Second, glenohumeral capsular laxity, confirmed by clinical examination, may not necessarily result in pain generation from subacromial cuff impingement as was illustrated in this case. This could be due in part to the relatively young age of the patient and early-stage nonsymptomatic cuff attenuation. Moreover, a major portion of the shoulder examination involves active, passive, and resisted movement. This patient experienced pain with impingement tests and resisted movements (Neer, Hawkins, empty can, isometric muscle testing of the rotator cuff). Passive movements of the glenohumeral joint to end range and isometric resistance maneuvers of the rotator cuff impart tensile and rotational forces through the muscles, tendons, and upon the periosteum at the tendinous insertions. It is possible that the examination procedures affected edematous bone with an expansile cortical lesion, but identified the rotator cuff as the primary pain generator masquerading as secondary impingement syndrome. Furthermore, after open resection of the tumor, there was near-complete resolution of symptoms, reflecting equivocal contribution from the cuff. This illustrates the need for close scrutiny of the patient's subjective complaints and appreciation of differential diagnosis when examination findings support a common musculoskeletal diagnosis not responding to care.

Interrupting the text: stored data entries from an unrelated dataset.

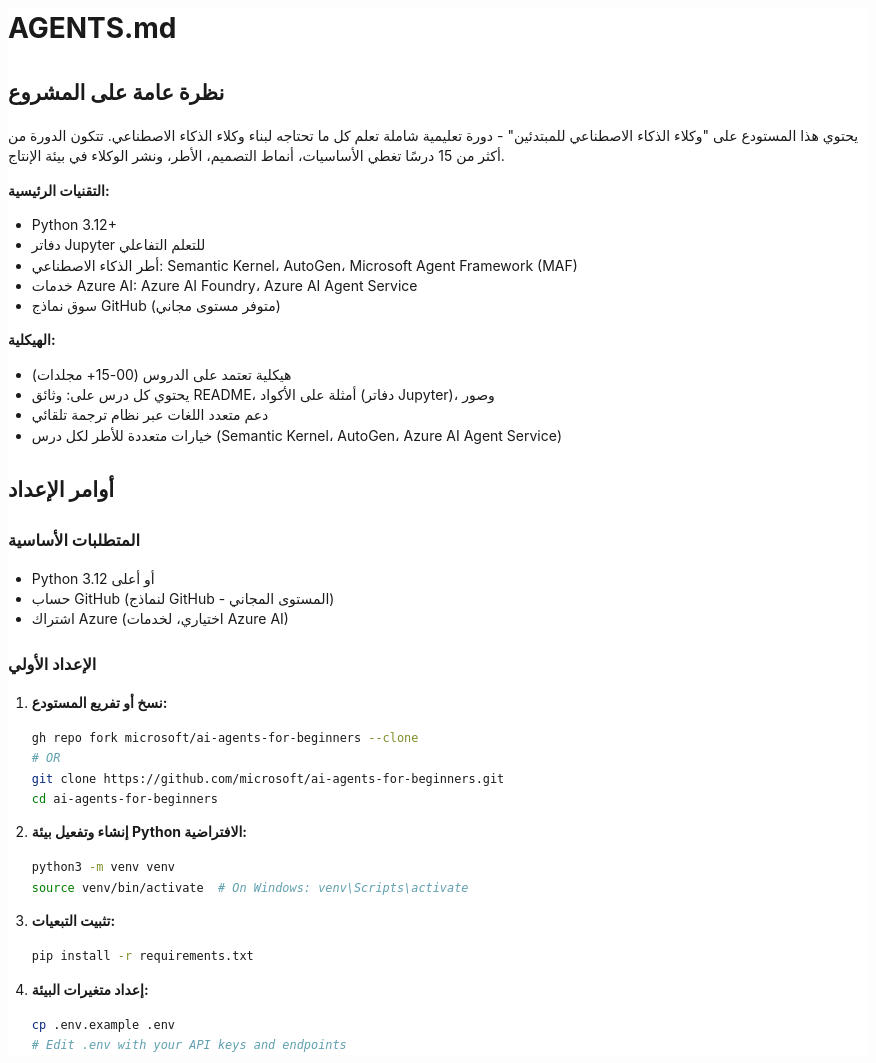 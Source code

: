 
# AGENTS.md

## نظرة عامة على المشروع

يحتوي هذا المستودع على "وكلاء الذكاء الاصطناعي للمبتدئين" - دورة تعليمية شاملة تعلم كل ما تحتاجه لبناء وكلاء الذكاء الاصطناعي. تتكون الدورة من أكثر من 15 درسًا تغطي الأساسيات، أنماط التصميم، الأطر، ونشر الوكلاء في بيئة الإنتاج.

**التقنيات الرئيسية:**
- Python 3.12+
- دفاتر Jupyter للتعلم التفاعلي
- أطر الذكاء الاصطناعي: Semantic Kernel، AutoGen، Microsoft Agent Framework (MAF)
- خدمات Azure AI: Azure AI Foundry، Azure AI Agent Service
- سوق نماذج GitHub (متوفر مستوى مجاني)

**الهيكلية:**
- هيكلية تعتمد على الدروس (00-15+ مجلدات)
- يحتوي كل درس على: وثائق README، أمثلة على الأكواد (دفاتر Jupyter)، وصور
- دعم متعدد اللغات عبر نظام ترجمة تلقائي
- خيارات متعددة للأطر لكل درس (Semantic Kernel، AutoGen، Azure AI Agent Service)

## أوامر الإعداد

### المتطلبات الأساسية
- Python 3.12 أو أعلى
- حساب GitHub (لنماذج GitHub - المستوى المجاني)
- اشتراك Azure (اختياري، لخدمات Azure AI)

### الإعداد الأولي

1. **نسخ أو تفريع المستودع:**
   ```bash
   gh repo fork microsoft/ai-agents-for-beginners --clone
   # OR
   git clone https://github.com/microsoft/ai-agents-for-beginners.git
   cd ai-agents-for-beginners
   ```

2. **إنشاء وتفعيل بيئة Python الافتراضية:**
   ```bash
   python3 -m venv venv
   source venv/bin/activate  # On Windows: venv\Scripts\activate
   ```

3. **تثبيت التبعيات:**
   ```bash
   pip install -r requirements.txt
   ```

4. **إعداد متغيرات البيئة:**
   ```bash
   cp .env.example .env
   # Edit .env with your API keys and endpoints
   ```
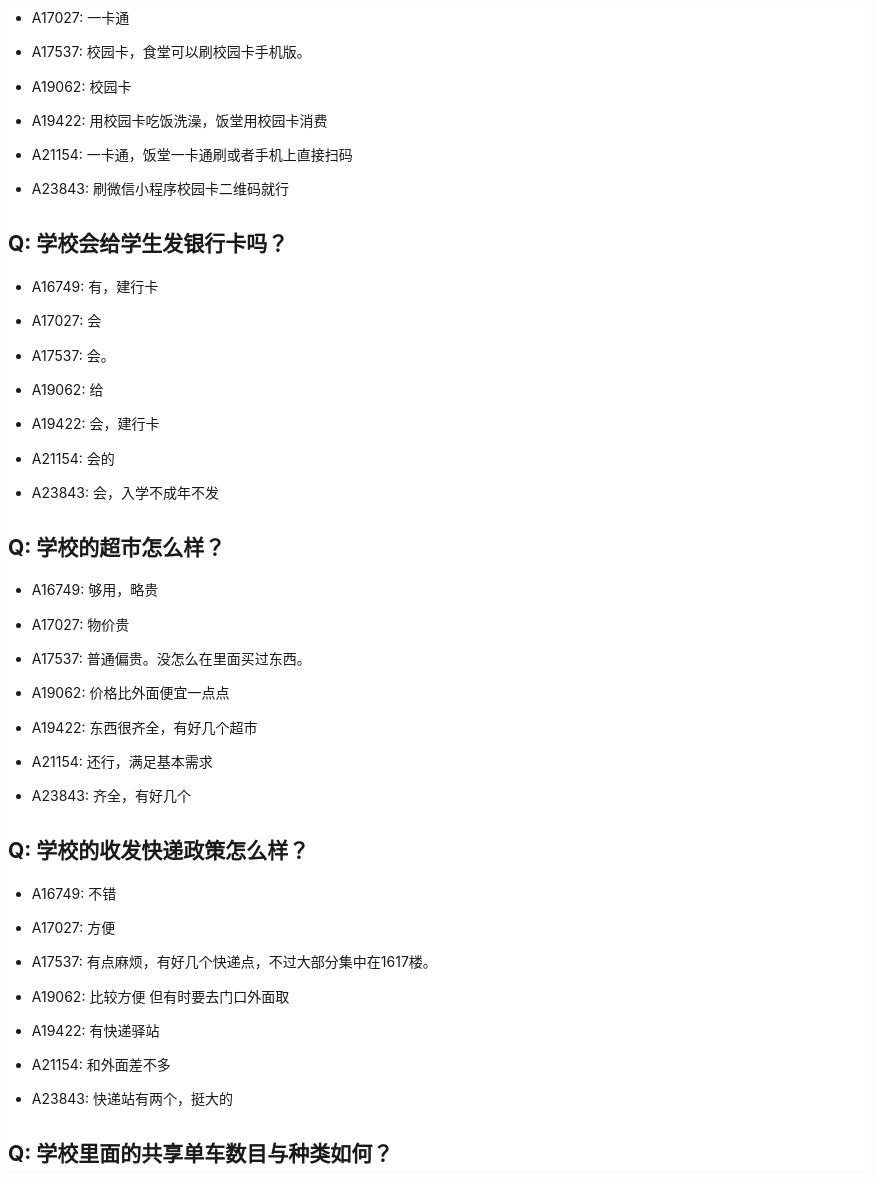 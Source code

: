 - A17027: 一卡通

- A17537: 校园卡，食堂可以刷校园卡手机版。

- A19062: 校园卡

- A19422: 用校园卡吃饭洗澡，饭堂用校园卡消费

- A21154: 一卡通，饭堂一卡通刷或者手机上直接扫码

- A23843: 刷微信小程序校园卡二维码就行

## Q: 学校会给学生发银行卡吗？

- A16749: 有，建行卡

- A17027: 会

- A17537: 会。

- A19062: 给

- A19422: 会，建行卡

- A21154: 会的

- A23843: 会，入学不成年不发

## Q: 学校的超市怎么样？

- A16749: 够用，略贵

- A17027: 物价贵

- A17537: 普通偏贵。没怎么在里面买过东西。

- A19062: 价格比外面便宜一点点

- A19422: 东西很齐全，有好几个超市

- A21154: 还行，满足基本需求

- A23843: 齐全，有好几个

## Q: 学校的收发快递政策怎么样？

- A16749: 不错

- A17027: 方便

- A17537: 有点麻烦，有好几个快递点，不过大部分集中在1617楼。

- A19062: 比较方便  但有时要去门口外面取

- A19422: 有快递驿站

- A21154: 和外面差不多

- A23843: 快递站有两个，挺大的

## Q: 学校里面的共享单车数目与种类如何？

In summary, osteoid osteoma is a benign skeletal tumor in which the clinical and radiological picture may be unclear, thus delaying diagnosis. Patient complaints alone are often diagnostic: night pain predominant, of increasing severity, and relieved by nonsteroidal anti-inflammatory drugs. If initial radiographs are equivocal, bone scintigraphy is recommended. Although nonspecific, scintigraphy locates the lesion allowing for follow-up conventional CT for precise location of the nidus. Computed tomography is not only used for nidus location but may be used to provide surgical guidance.

Limitations

There are several limitations to this case report. Initial plain films were not available for this case, limiting complete characterization of tumor growth over time. In addition, it is not common for these tumors to reside in the proximal metadiaphyseal region of the humerus, which limits discussion relating to usual and customary behavior of osteoid osteomas. Furthermore, it is not certain that the cause of shoulder pain was generated from the osteoid osteoma; however, based upon the patient's response to surgery, we feel that it was likely.

Conclusion

This case demonstrates that osteoid osteoma may present with clinical features that mimic common functional musculoskeletal conditions of the shoulder. Information from the patient history and diagnostic imaging are important for diagnosis and appropriate management.

Funding sources and potential conflicts of interest

No funding sources or conflicts of interest were reported for this study.

Acknowledgment

The author thanks Russ Iwami, reference librarian at National University of Health Sciences, for his help in retrieving research articles for this case report.